Data records
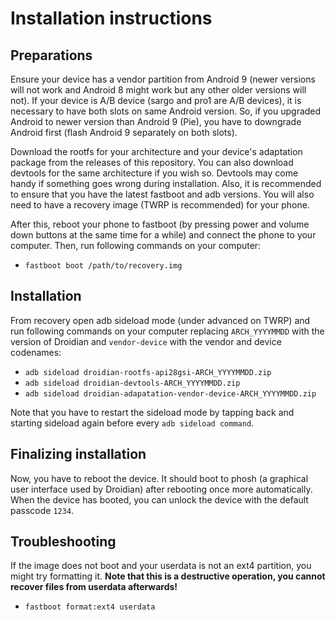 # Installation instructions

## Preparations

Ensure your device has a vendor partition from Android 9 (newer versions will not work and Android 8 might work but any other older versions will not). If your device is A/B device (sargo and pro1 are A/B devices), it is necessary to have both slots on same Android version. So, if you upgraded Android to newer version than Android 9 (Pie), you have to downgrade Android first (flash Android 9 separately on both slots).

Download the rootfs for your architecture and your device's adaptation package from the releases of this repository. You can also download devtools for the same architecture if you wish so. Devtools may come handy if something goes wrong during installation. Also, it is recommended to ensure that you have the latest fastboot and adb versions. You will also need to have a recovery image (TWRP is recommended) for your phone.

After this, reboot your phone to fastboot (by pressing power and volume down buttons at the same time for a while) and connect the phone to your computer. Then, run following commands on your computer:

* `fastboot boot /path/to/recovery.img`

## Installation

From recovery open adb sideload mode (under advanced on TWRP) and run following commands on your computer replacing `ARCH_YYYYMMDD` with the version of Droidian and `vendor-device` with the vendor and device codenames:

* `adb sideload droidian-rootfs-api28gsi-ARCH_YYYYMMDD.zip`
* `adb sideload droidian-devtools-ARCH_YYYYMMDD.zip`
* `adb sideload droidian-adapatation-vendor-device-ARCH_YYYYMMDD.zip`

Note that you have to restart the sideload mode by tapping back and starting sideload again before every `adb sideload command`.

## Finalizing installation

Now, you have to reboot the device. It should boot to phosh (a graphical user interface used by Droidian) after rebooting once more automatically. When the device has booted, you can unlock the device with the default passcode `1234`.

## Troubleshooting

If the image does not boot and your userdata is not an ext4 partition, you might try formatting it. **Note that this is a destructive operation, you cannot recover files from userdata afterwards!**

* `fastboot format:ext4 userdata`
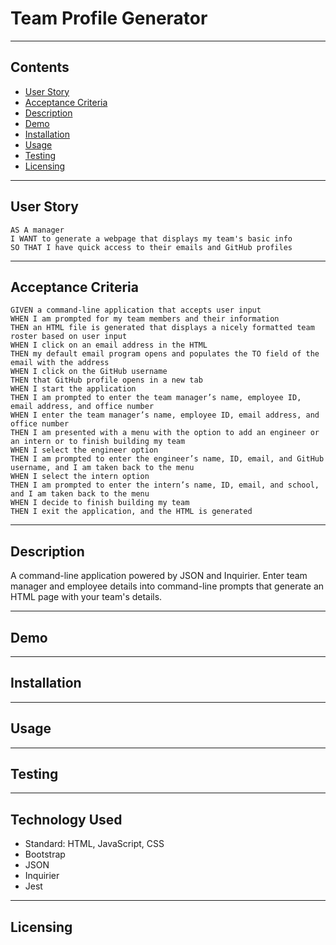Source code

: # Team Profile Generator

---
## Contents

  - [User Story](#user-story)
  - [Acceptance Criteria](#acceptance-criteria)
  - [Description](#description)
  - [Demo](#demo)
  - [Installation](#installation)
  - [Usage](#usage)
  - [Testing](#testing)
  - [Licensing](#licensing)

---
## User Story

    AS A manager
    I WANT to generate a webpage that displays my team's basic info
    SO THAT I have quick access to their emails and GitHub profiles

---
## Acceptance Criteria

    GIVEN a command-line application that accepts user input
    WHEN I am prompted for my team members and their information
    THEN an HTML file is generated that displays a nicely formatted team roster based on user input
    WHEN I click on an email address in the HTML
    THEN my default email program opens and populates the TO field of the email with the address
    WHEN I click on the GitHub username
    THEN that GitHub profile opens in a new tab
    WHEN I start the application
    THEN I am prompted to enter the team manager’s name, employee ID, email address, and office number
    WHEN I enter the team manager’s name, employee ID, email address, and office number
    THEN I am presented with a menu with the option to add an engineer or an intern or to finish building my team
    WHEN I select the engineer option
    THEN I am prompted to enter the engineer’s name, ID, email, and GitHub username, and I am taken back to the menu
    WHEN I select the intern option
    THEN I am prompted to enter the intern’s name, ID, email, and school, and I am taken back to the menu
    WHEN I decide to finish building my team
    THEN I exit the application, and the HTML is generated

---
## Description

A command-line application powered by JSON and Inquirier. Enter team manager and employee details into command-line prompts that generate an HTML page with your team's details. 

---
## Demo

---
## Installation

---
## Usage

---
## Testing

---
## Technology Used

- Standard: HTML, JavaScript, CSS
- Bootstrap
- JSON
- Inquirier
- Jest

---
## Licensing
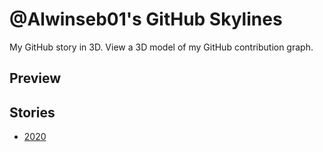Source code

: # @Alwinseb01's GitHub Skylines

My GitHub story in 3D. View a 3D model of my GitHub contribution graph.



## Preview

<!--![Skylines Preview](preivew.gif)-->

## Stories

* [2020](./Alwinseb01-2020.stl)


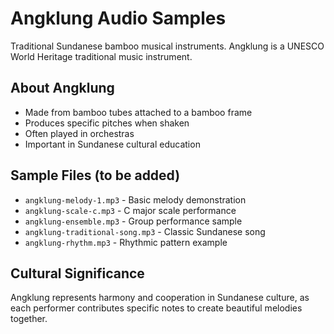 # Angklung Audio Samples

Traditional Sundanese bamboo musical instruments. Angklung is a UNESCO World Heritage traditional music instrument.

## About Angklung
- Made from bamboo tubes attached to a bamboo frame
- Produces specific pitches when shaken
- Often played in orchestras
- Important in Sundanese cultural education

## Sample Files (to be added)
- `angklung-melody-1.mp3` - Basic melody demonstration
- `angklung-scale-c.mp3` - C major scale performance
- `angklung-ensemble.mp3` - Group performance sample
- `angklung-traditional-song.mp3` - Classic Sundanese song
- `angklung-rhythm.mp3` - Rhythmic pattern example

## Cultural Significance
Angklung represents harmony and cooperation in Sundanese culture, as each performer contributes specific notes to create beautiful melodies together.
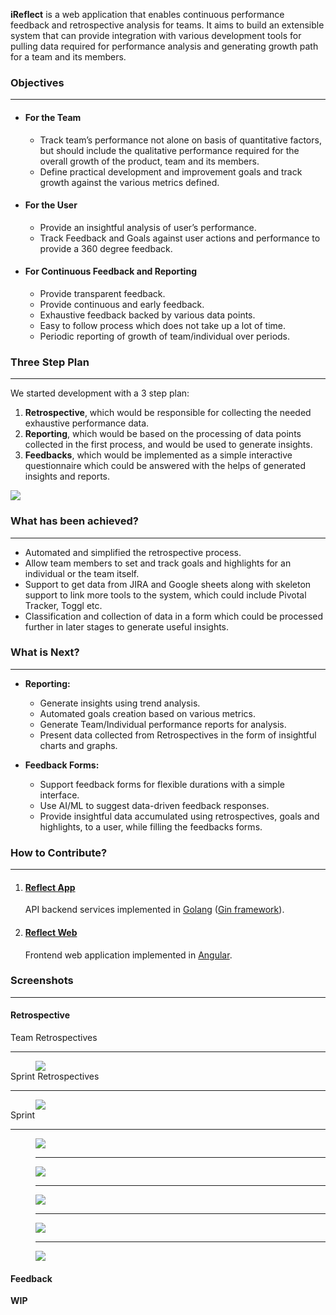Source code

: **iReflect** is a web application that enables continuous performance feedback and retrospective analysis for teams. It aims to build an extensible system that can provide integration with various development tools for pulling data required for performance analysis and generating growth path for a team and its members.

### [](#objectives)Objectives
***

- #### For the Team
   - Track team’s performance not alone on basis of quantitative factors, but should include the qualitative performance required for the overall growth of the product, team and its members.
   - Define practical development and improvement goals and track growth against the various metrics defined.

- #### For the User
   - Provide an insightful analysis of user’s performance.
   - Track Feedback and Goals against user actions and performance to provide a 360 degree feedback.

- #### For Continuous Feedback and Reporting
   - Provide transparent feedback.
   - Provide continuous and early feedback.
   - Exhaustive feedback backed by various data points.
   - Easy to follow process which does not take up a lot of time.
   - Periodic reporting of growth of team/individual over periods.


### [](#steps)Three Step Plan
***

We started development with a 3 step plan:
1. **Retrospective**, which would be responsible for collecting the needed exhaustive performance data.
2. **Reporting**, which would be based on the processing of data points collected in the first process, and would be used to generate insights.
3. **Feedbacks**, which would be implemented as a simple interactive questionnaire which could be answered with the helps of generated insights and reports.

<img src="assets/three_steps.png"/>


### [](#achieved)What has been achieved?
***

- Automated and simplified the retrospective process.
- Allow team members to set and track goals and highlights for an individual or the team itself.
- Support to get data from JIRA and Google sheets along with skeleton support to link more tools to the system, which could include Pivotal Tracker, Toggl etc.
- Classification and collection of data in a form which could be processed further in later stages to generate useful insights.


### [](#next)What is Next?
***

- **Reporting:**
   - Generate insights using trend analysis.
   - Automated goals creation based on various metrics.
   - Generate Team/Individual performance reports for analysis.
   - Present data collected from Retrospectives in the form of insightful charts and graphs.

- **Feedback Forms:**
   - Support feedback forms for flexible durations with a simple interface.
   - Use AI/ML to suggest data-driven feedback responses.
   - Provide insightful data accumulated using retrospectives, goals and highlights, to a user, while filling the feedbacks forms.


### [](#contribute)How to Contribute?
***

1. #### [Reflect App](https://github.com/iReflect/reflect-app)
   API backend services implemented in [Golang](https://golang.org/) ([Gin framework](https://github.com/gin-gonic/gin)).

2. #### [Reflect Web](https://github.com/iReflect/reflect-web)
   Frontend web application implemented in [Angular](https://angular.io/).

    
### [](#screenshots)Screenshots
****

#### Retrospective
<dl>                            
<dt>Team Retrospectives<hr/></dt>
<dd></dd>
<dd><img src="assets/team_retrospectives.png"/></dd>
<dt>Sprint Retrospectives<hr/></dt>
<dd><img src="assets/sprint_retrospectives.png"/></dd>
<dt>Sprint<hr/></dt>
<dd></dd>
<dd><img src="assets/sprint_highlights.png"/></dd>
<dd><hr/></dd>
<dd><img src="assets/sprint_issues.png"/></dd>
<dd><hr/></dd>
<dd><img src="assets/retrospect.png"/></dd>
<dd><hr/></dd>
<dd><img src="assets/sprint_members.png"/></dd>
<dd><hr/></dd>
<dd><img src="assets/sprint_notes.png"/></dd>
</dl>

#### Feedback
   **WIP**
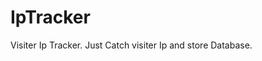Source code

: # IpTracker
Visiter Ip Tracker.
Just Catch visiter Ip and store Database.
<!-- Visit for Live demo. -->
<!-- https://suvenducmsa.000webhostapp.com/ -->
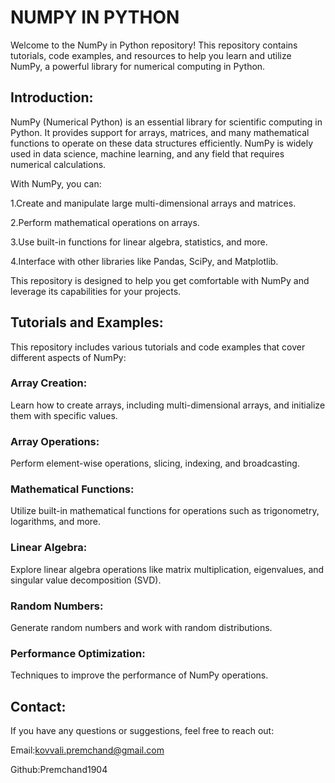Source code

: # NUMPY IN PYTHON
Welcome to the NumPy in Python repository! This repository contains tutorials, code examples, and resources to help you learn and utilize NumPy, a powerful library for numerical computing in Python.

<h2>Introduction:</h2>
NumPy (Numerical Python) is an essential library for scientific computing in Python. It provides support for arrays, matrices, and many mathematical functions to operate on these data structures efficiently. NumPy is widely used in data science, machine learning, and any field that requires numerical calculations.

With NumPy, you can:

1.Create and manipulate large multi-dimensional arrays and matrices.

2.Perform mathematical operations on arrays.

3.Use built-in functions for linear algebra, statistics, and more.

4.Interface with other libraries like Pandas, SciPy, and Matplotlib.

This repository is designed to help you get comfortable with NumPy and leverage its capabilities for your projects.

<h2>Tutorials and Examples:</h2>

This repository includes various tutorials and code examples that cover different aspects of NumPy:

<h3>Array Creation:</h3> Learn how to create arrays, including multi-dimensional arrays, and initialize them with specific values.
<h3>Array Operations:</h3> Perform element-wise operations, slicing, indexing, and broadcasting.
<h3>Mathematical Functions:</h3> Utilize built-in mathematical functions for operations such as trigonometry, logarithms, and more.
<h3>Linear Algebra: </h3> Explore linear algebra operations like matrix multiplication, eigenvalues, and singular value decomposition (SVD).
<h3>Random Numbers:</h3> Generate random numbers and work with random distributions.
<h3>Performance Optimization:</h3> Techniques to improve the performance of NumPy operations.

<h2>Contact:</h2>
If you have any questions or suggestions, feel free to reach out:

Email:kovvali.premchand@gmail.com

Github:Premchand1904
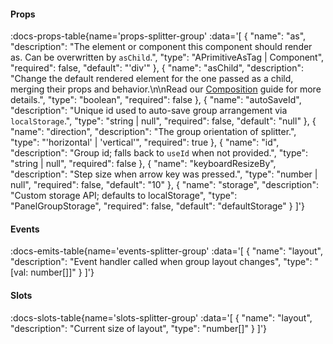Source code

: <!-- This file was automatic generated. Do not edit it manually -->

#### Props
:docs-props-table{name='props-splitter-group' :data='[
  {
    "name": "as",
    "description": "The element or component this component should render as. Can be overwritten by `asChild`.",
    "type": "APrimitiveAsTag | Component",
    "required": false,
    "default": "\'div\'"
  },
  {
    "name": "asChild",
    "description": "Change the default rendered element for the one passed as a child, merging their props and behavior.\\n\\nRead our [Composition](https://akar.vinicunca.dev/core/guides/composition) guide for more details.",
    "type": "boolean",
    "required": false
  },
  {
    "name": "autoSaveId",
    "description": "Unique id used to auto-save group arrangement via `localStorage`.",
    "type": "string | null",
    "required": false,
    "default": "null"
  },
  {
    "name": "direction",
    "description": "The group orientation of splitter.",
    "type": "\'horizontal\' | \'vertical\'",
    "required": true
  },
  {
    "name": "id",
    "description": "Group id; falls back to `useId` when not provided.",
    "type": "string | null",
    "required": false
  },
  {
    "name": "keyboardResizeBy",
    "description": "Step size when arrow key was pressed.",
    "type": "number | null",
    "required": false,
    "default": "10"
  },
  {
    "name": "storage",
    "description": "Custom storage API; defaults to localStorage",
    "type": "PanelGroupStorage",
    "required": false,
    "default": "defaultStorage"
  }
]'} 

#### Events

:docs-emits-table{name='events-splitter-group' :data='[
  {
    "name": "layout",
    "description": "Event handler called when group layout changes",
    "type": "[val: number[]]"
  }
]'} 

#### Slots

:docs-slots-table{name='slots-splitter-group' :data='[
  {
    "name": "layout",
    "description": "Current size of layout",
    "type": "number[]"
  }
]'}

■ EXERCISE: The word is "splitter". Copy every line above where it appears.

■ ANSWER FOR THE TASK:
:docs-props-table{name='props-splitter-group' :data='[
    "description": "The group orientation of splitter.",
:docs-emits-table{name='events-splitter-group' :data='[
:docs-slots-table{name='slots-splitter-group' :data='[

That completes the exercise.